• WORK ITEM
Leave out the images and set down the records below exactly.
#####
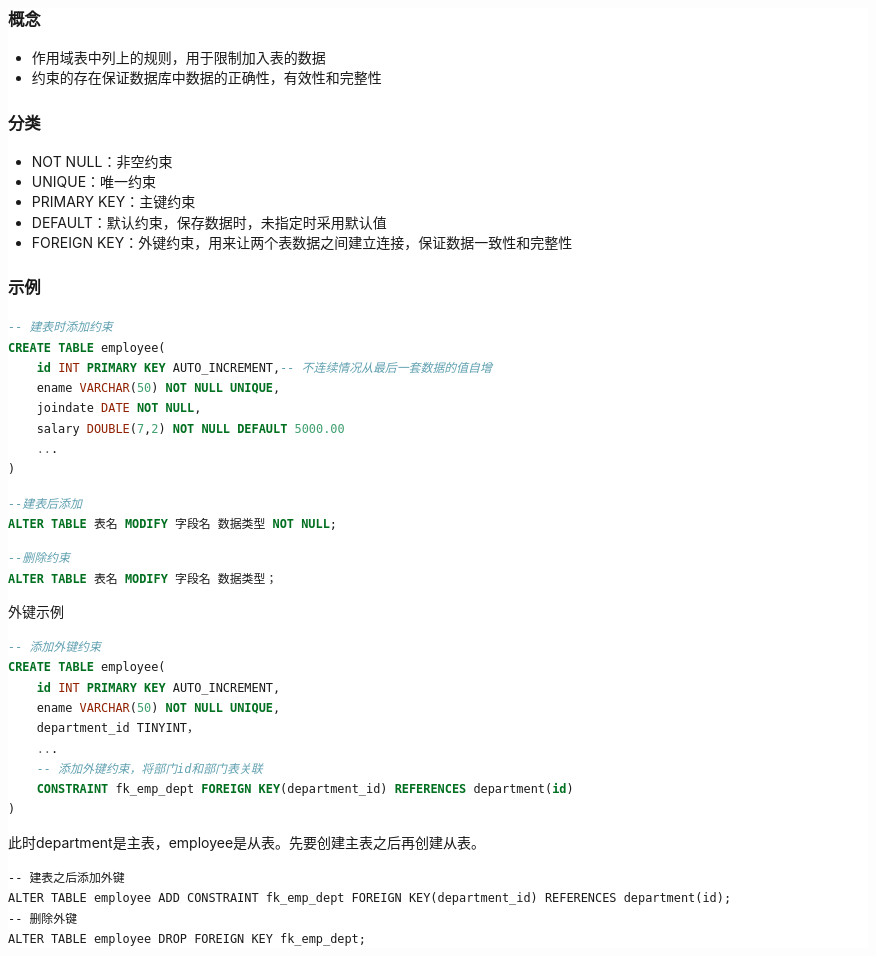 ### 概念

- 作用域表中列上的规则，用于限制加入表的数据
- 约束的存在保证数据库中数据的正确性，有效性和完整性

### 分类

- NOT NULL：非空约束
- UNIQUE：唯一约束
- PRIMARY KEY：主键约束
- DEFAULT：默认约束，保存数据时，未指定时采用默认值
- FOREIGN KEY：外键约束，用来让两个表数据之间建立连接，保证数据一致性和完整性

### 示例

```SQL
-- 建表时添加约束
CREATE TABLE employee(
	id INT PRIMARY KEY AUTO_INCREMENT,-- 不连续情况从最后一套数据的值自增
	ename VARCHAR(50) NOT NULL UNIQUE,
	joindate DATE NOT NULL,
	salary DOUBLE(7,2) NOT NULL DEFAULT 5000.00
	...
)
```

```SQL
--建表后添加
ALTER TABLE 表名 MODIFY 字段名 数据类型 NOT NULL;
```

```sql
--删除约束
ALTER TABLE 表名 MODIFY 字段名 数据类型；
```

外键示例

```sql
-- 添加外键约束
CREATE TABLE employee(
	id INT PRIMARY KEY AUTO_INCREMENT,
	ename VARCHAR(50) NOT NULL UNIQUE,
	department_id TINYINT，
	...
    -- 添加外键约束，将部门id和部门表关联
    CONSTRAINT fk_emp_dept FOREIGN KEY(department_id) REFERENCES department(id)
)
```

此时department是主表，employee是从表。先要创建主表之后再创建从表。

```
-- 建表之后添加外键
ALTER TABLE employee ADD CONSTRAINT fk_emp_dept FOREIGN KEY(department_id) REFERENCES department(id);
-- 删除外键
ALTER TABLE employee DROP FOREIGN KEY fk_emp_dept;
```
#####
• RESULT OF THE EXERCISE
 ### 概念

- 作用域表中列上的规则，用于限制加入表的数据
- 约束的存在保证数据库中数据的正确性，有效性和完整性

### 分类

- NOT NULL：非空约束
- UNIQUE：唯一约束
- PRIMARY KEY：主键约束
- DEFAULT：默认约束，保存数据时，未指定时采用默认值
- FOREIGN KEY：外键约束，用来让两个表数据之间建立连接，保证数据一致性和完整性

### 示例

```SQL
-- 建表时添加约束
CREATE TABLE employee(
	id INT PRIMARY KEY AUTO_INCREMENT,-- 不连续情况从最后一套数据的值自增
	ename VARCHAR(50) NOT NULL UNIQUE,
	joindate DATE NOT NULL,
	salary DOUBLE(7,2) NOT NULL DEFAULT 5000.00
	...
)
```

```SQL
--建表后添加
ALTER TABLE 表名 MODIFY 字段名 数据类型 NOT NULL;
```

```sql
--删除约束
ALTER TABLE 表名 MODIFY 字段名 数据类型；
```

外键示例

```sql
-- 添加外键约束
CREATE TABLE employee(
	id INT PRIMARY KEY AUTO_INCREMENT,
	ename VARCHAR(50) NOT NULL UNIQUE,
	department_id TINYINT，
	...
    -- 添加外键约束，将部门id和部门表关联
    CONSTRAINT fk_emp_dept FOREIGN KEY(department_id) REFERENCES department(id)
)
```

此时department是主表，employee是从表。先要创建主表之后再创建从表。

```
-- 建表之后添加外键
ALTER TABLE employee ADD CONSTRAINT fk_emp_dept FOREIGN KEY(department_id) REFERENCES department(id);
-- 删除外键
ALTER TABLE employee DROP FOREIGN KEY fk_emp_dept;
```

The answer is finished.